February is an important month of the year for most of the business fraternity, as the new India budget is announced in this month. Especially those dealing with import export trade are glued to their Television sets during the India new budget sessions. In February, every year the Finance Minister of the country presents the Union Budget in the Lok Sabha.

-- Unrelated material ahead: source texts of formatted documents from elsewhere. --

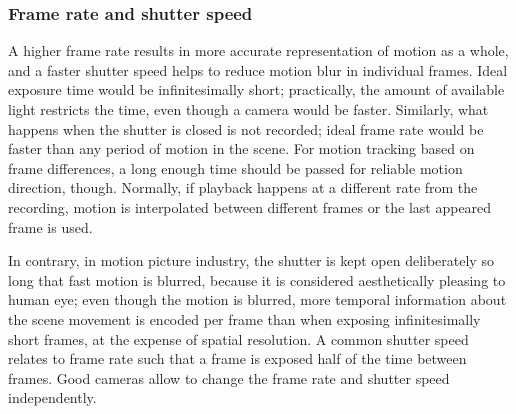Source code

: 

\subsubsection{Frame rate and shutter speed} %


A higher frame rate results in more accurate representation of motion as a whole, and a faster shutter speed helps to reduce motion blur in individual frames.
Ideal exposure time would be infinitesimally short; practically, the amount of available light restricts the time, even though a camera would be faster.
Similarly, what happens when the shutter is closed is not recorded; ideal frame rate would be faster than any period of motion in the scene.
For motion tracking based on frame differences, a long enough time should be passed for reliable motion direction, though.
Normally, if playback happens at a different rate from the recording, motion is interpolated between different frames or the last appeared frame is used.

In contrary, in motion picture industry, the shutter is kept open deliberately so long that fast motion is blurred, because it is considered aesthetically pleasing to human eye;
even though the motion is blurred, more temporal information about the scene movement is encoded per frame than when exposing infinitesimally short frames, at the expense of spatial resolution.
A common shutter speed relates to frame rate such that a frame is exposed half of the time between frames.
\cite{wilson2004anton}
Good cameras allow to change the frame rate and shutter speed independently.

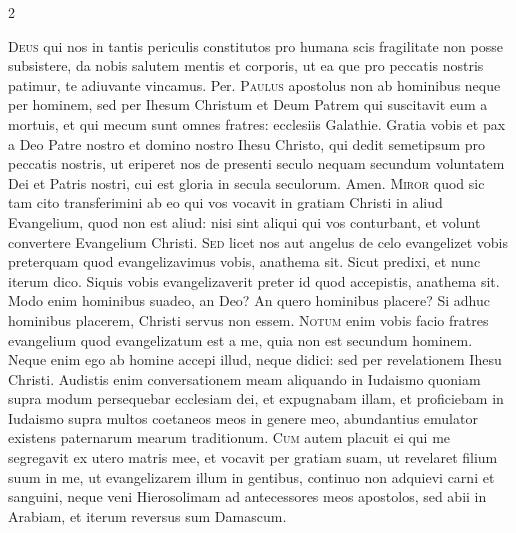 \begin{multicols*}{2}
{\color{Red} }
\par {}
\lettrine[lines=2]{\zallmancaps \color{Red} D}{eus} qui nos in tantis periculis constitutos pro humana scis fragilitate non posse subsistere, da nobis salutem mentis et corporis, ut ea que pro peccatis nostris patimur, te adiuvante vincamus. Per.
\lettrine[lines=2]{\zallmancaps \color{Blue} P}{aulus} apostolus non ab hominibus neque per hominem, sed per Ihesum Christum et Deum Patrem qui suscitavit eum a mortuis, et qui mecum sunt omnes fratres: ecclesiis Galathie. Gratia vobis et pax a Deo Patre nostro et domino nostro Ihesu Christo, qui dedit semetipsum pro peccatis nostris, ut eriperet nos de presenti seculo nequam secundum voluntatem Dei et Patris nostri, cui est gloria in secula seculorum. Amen.
\lettrine[lines=2]{\zallmancaps \color{Red} M}{iror} quod sic tam cito transferimini ab eo qui vos vocavit in gratiam Christi in aliud Evangelium, quod non est aliud: nisi sint aliqui qui vos conturbant, et volunt convertere Evangelium Christi.
\lettrine[lines=2]{\zallmancaps \color{Blue} S}{ed} licet nos aut angelus de celo evangelizet vobis preterquam quod evangelizavimus vobis, anathema sit. Sicut predixi, et nunc iterum dico. Siquis vobis evangelizaverit preter id quod accepistis, anathema sit. Modo enim hominibus suadeo, an Deo? An quero hominibus placere? Si adhuc hominibus placerem, Christi servus non essem.
\lettrine[lines=2]{\zallmancaps \color{Red} N}{otum} enim vobis facio fratres evangelium quod evangelizatum est a me, quia non est secundum hominem. Neque enim ego ab homine accepi illud, neque didici: sed per revelationem Ihesu Christi. Audistis enim conversationem meam aliquando in Iudaismo quoniam supra modum persequebar ecclesiam dei, et expugnabam illam, et proficiebam in Iudaismo supra multos coetaneos meos in genere meo, abundantius emulator existens paternarum mearum traditionum.
\lettrine[lines=2]{\zallmancaps \color{Blue} C}{um} autem placuit ei qui me segregavit ex utero matris mee, et vocavit per gratiam suam, ut revelaret filium suum in me, ut evangelizarem illum in gentibus, continuo non adquievi carni et sanguini, neque veni Hierosolimam ad antecessores meos apostolos, sed abii in Arabiam, et iterum reversus sum Damascum.

\end{multicols*}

The reason why new India budgetis of utmost importance for the traders is pretty obvious. Most of the new announcements related to Customs andCentral Excise Notifications are made during thebudget session. For latest information on budgetvisit Infodrive India’s website that would be hosting India new budget2011-2012 as soon as it is announced. Important announcements include:
- Budget changes in Custom Duty
- Budget changes in Excise Duty
- Budget changes in Service Tax
New India budgetis one of the most important factors that can greatly influence the import export trade. During the Indian budget sessions, new announcements are made regarding the restrictions, allowances and changes made on the taxes levied by the government on the import export trade. Some of the aspects of the India new budget that holds prime concern for the traders include:
Annual Financial Statement (AFS)
It is an estimated India budgetdocument that deals with the receipts and disbursements by the Government of India for the coming financial year. The entries of receipts and disbursements are shown under the following three parts, in which Government Accounts are kept
I. Consolidated Fund
II. Contingency Fund
III. Public Account
Demand for Grants (DG)
The Demand for Grants (DG) usually includes an estimation of the total provisions required for a service, that is, provisions on account of revenue expenditure, capital expenditure, grants to State and Union Territory Governments. After the document is produced, voting is done by the members of the Lok Sabha. However, expenditure on a service includes both ‘voted’ and ‘charged’ items of expenditure,
After the Demands for Grants are voted by the members, the Appropriation Bill is procured at the Parliament for approval. It includes the amount required to meet the expenditure charged on the Consolidated Fund.
The Financial Bill is a mandatory document to be produced at the Parliament for approval along with the Appropriation Bill. Moreover, it is a fulfillment of the requirement of Article 110 (1) (a) of the Constitution. The following issues are dealt while proposing taxes in the budget.
I. Detailing the imposition
IV. Alteration or regulation
Memorandum Explaining the Provisions in the Finance Bill
This provides an understanding of the taxation proposals contained in the Finance Bill, the provisions and their implications.
Macro-economic framework for the relevant financial year
It contains the assessment of the growth prospects of the country’s economy with specific underlying assumptions. The country economic growth in terms of GDP growth rate, fiscal balance of the Central Government and the external sector balance are the aspects.